Trotzdem ist's teurer geworden
All das sind grundsätzlich gute Nachrichten für Häuslbauer und Wohnungskäufer, denn der Finanzierungsfluss ist nicht stark eingeschränkt wie in den USA oder einigen westeuropäischen Staaten, in denen die Banken an ihren Wunden lecken.
Trotzdem ist es heute teurer und schwieriger als vor einem Jahr, eine Finanzierung für eine Immobilie zu bekommen:
- Höhere Zinsen. Der Drei-Monats-EURIBOR, das beliebteste Zinsenmaß (siehe Tabelle "Hypothekardarlehen Vergleich"), ist heute rund 0,75 Prozent höher als vor einem Jahr und 1,75 Prozent höher als vor zwei Jahren.
- Höhere Aufschläge. Dafür machen sie neben den höheren Kosten der Refinanzierung (siehe oben) auch „Basel II" verantwortlich, das ihnen mehr Aufwand bei der Auswahl der Kreditnehmer und laufende Kontrollen auferlegt.
- Teurerer Franken. Die Finanzierung im Schweizer Franken ist ähnlich stark gestiegen, auch die Lieblingswährung der österreichischen Kreditnehmer ist also kein Ausweg mehr. Zudem werden die Zugangsmöglichkeiten zum Franken-Kredit laufend erschwert, und zwar über die Einschätzung der Bonität der Kreditwerber.
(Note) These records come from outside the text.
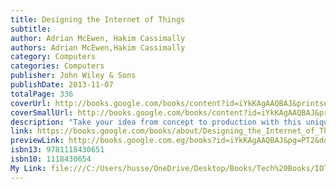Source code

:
 ```yaml
---
title: Designing the Internet of Things
subtitle: 
author: Adrian McEwen, Hakim Cassimally
authors: Adrian McEwen,Hakim Cassimally
category: Computers
categories: Computers
publisher: John Wiley & Sons
publishDate: 2013-11-07
totalPage: 336
coverUrl: http://books.google.com/books/content?id=iYkKAgAAQBAJ&printsec=frontcover&img=1&zoom=1&edge=curl&source=gbs_api
coverSmallUrl: http://books.google.com/books/content?id=iYkKAgAAQBAJ&printsec=frontcover&img=1&zoom=5&edge=curl&source=gbs_api
description: "Take your idea from concept to production with this unique guide Whether it's called physical computing, ubiquitous computing, or the Internet of Things, it's a hot topic in technology: how to channel your inner Steve Jobs and successfully combine hardware, embedded software, web services, electronics, and cool design to create cutting-edge devices that are fun, interactive, and practical. If you'd like to create the next must-have product, this unique book is the perfect place to start. Both a creative and practical primer, it explores the platforms you can use to develop hardware or software, discusses design concepts that will make your products eye-catching and appealing, and shows you ways to scale up from a single prototype to mass production. Helps software engineers, web designers, product designers, and electronics engineers start designing products using the Internet-of-Things approach Explains how to combine sensors, servos, robotics, Arduino chips, and more with various networks or the Internet, to create interactive, cutting-edge devices Provides an overview of the necessary steps to take your idea from concept through production If you'd like to design for the future, Designing the Internet of Things is a great place to start."
link: https://books.google.com/books/about/Designing_the_Internet_of_Things.html?hl=&id=iYkKAgAAQBAJ
previewLink: http://books.google.com.eg/books?id=iYkKAgAAQBAJ&pg=PT2&dq=Designing_the_Internet_of_Things&hl=&as_pt=BOOKS&cd=1&source=gbs_api
isbn13: 9781118430651
isbn10: 1118430654
My Link: file:///C:/Users/husse/OneDrive/Desktop/Books/Tech%20Books/IOT/Designing_the_Internet_of_Things.pdf
---
```

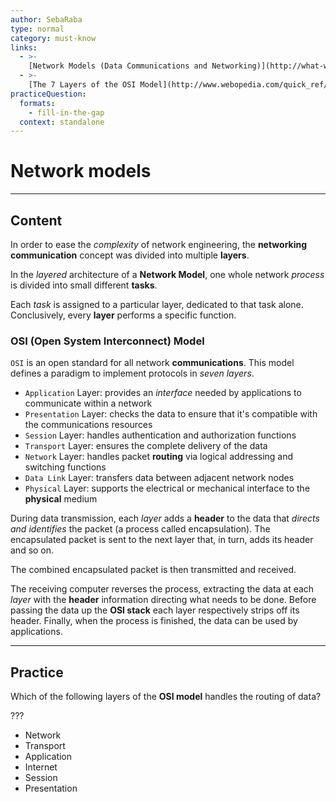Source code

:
 ```yaml
---
author: SebaRaba
type: normal
category: must-know
links:
  - >-
    [Network Models (Data Communications and Networking)](http://what-when-how.com/data-communications-and-networking/network-models-data-communications-and-networking/){website}
  - >-
    [The 7 Layers of the OSI Model](http://www.webopedia.com/quick_ref/OSI_Layers.asp){website}
practiceQuestion:
  formats:
    - fill-in-the-gap
  context: standalone
---
```


# Network models


---

## Content

In order to ease the *complexity* of network engineering, the **networking communication** concept was divided into multiple **layers**.

In the *layered* architecture of a **Network Model**, one whole network *process* is divided into small different **tasks**.

Each  *task* is assigned to a particular layer, dedicated to that task alone. Conclusively, every **layer** performs a specific function.

### OSI (Open System Interconnect) Model

`OSI` is an open standard for all network **communications**. This model defines a paradigm to implement protocols in *seven layers*.

- `Application` Layer: provides an *interface* needed by applications to communicate within a network
- `Presentation` Layer: checks the data to ensure that it's compatible with the communications resources
- `Session` Layer: handles authentication and authorization functions
- `Transport` Layer: ensures the complete delivery of the data
- `Network` Layer: handles packet **routing** via logical addressing and switching functions
- `Data Link` Layer: transfers data between adjacent network nodes
- `Physical` Layer: supports the electrical or mechanical interface to the **physical** medium

During data transmission, each *layer* adds a **header** to the data that *directs and identifies* the packet (a process called encapsulation). The encapsulated packet is sent to the next layer that, in turn, adds its header and so on.

The combined encapsulated packet is then transmitted and received.

The receiving computer reverses the process, extracting the data at each *layer* with the **header** information directing what needs to be done. Before passing the data up the **OSI stack** each layer respectively strips off its header. Finally, when the process is finished, the data can be used by applications.


---

## Practice

Which of the following layers of the **OSI model** handles the routing of data?

???

- Network
- Transport
- Application
- Internet
- Session
- Presentation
Warum manche doch billiger sind
In der Erhebung sind die aktuellen Kreditkonditionen von 20 führenden österreichischen Geldinstituten zusammengefasst, und die großen Unterschiede sind sofort ersichtlich. Gemessen an der Monatsrate liegen bei 100.000 Euro zwischen dem billigsten und dem teuersten Angebot derzeit 67 Euro!
Woran liegt's, und was sollte man als Kreditnehmer da beachten? Zum einen geht es um die Basiszinssätze, an die die Kreditzinssätze geknüpft werden. Hier sollte man im Moment eher langfristige Zinsindikatoren bevorzugen, was in der Praxis die Sekundärmarktrendite (SMR, Durchschnitt aller derzeit im Umlauf befindlichen Anleihen) ist. Die SMR ist derzeit nicht nur niedriger als der EURIBOR (4,3 Prozent Ende Mai), sondern auch stabiler. Während die EZB angekündigt hat, wegen der Inflationsgefahr die kurzfristigen Zinsen weiter anzuheben, sollte sich bei den längerfristigen Zinsen weiterhin wenig tun.
Die SMR ist sogar noch niedriger als im Juni 2007, was auch erklärt, warum einige Banken heute günstigere Zinssätze anbieten als vor einem Jahr. (Die SMR findet man auf der Web-Seite der Österreichischen Nationalbank unter www.oenb.at, „Rund ums Geld", „Zinsklauseln", „Zinsverlauf".)
Auf Aufschläge achten
Einige Banken haben wegen der erwähnten höheren Refinanzierungskosten auch den Aufschlag erhöht, den sie ihren Kunden verrechnen, andere wiederum nicht. (Wer den Kundenaufschlag genau wissen will, nimmt sich einfach die Tabelle "Hypothekardarlehen Vergleich" her und vergleicht den angegebenen Zinsenindikator und die Höhe des Nominalzinssatzes, der Drei-Monats-EURIBOR stand bei Redaktionsschluss bei 4,95, der Sechs-Monats-EURIBOR bei 5,12 Prozent.)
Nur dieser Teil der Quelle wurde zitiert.